CPU Cache - Associativity

Associativity

The replacement policy decides where in the cache a copy of a particular entry of main memory will go. If the replacement policy is free to choose any entry in the cache to hold the copy, the cache is called fully associative. At the other extreme, if each entry in main memory can go in just one place in the cache, the cache is direct mapped. Many caches implement a compromise in which each entry in main memory can go to any one of N places in the cache, and are described as N-way set associative. For example, the level-1 data cache in an AMD Athlon is 2-way set associative, which means that any particular location in main memory can be cached in either of 2 locations in the level-1 data cache.
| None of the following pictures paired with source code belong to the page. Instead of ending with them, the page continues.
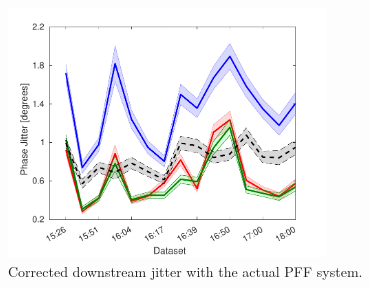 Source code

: \begin{figure}
  \centering
  \includegraphics[width=0.75\textwidth]{Figures/feedforward/longFF_jitDatSet}
  \caption{Corrected downstream jitter with the actual PFF system.}
  \label{f:longFF_jitDatSet}
\end{figure}

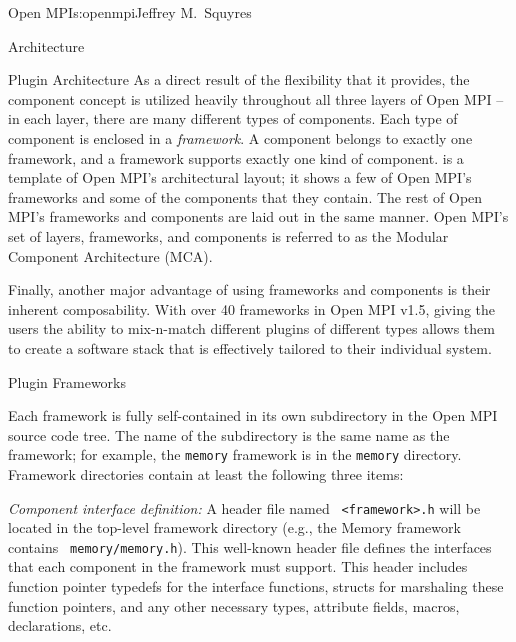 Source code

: \begin{aosachapter}{Open MPI}{s:openmpi}{Jeffrey M.\ Squyres}
\begin{aosasect1}{Architecture}
\begin{aosasect2}{Plugin Architecture}
As a direct result of the flexibility that it provides, the component
concept is utilized heavily throughout all three layers of Open MPI --
in each layer, there are many different types of components.
%
Each type of component is enclosed in a {\em framework}.
%
A component belongs to exactly one framework, and a framework supports
exactly one kind of component.
%
 is a template of Open MPI's architectural
layout; it shows a few of Open MPI's frameworks and some of the
components that they contain.  The rest of Open MPI's frameworks and
components are laid out in the same manner.
%
Open MPI's set of layers, frameworks, and components is referred to as
the Modular Component Architecture (MCA).


Finally, another major advantage of using frameworks and components is
their inherent composability.  With over 40 frameworks in Open MPI
v1.5, giving the users the ability to mix-n-match different plugins of
different types allows them to create a software stack that is
effectively tailored to their individual system.

\end{aosasect2}


\begin{aosasect2}{Plugin Frameworks}

Each framework is fully self-contained in its own subdirectory in the
Open MPI source code tree.  The name of the subdirectory is the same
name as the framework; for example, the {\tt memory} framework is in
the {\tt memory} directory.  
%
Framework directories contain at least the following three items:

\begin{aosaenumerate}
\item {\em Component interface definition:} A header file named {\tt
    <framework>.h} will be located in the top-level framework
  directory (e.g., the Memory framework contains {\tt
    memory/memory.h}).  This well-known header file defines the
  interfaces that each component in the framework must support.  This
  header includes function pointer typedefs for the interface
  functions, structs for marshaling these function pointers, and any
  other necessary types, attribute fields, macros, declarations, etc.


\end{aosaenumerate}
\end{aosasect2}
\end{aosasect1}
\end{aosachapter}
Associativity is a trade-off. If there are ten places to which the replacement policy could have mapped a memory location, then to check if that location is in the cache, ten cache entries must be searched. Checking more places takes more power, chip area, and potentially time. On the other hand, caches with more associativity suffer fewer misses (see conflict misses, below), so that the CPU wastes less time reading from the slow main memory. The rule of thumb is that doubling the associativity, from direct mapped to 2-way, or from 2-way to 4-way, has about the same effect on hit rate as doubling the cache size. Associativity increases beyond 4-way have much less effect on the hit rate, and are generally done for other reasons (see virtual aliasing, below).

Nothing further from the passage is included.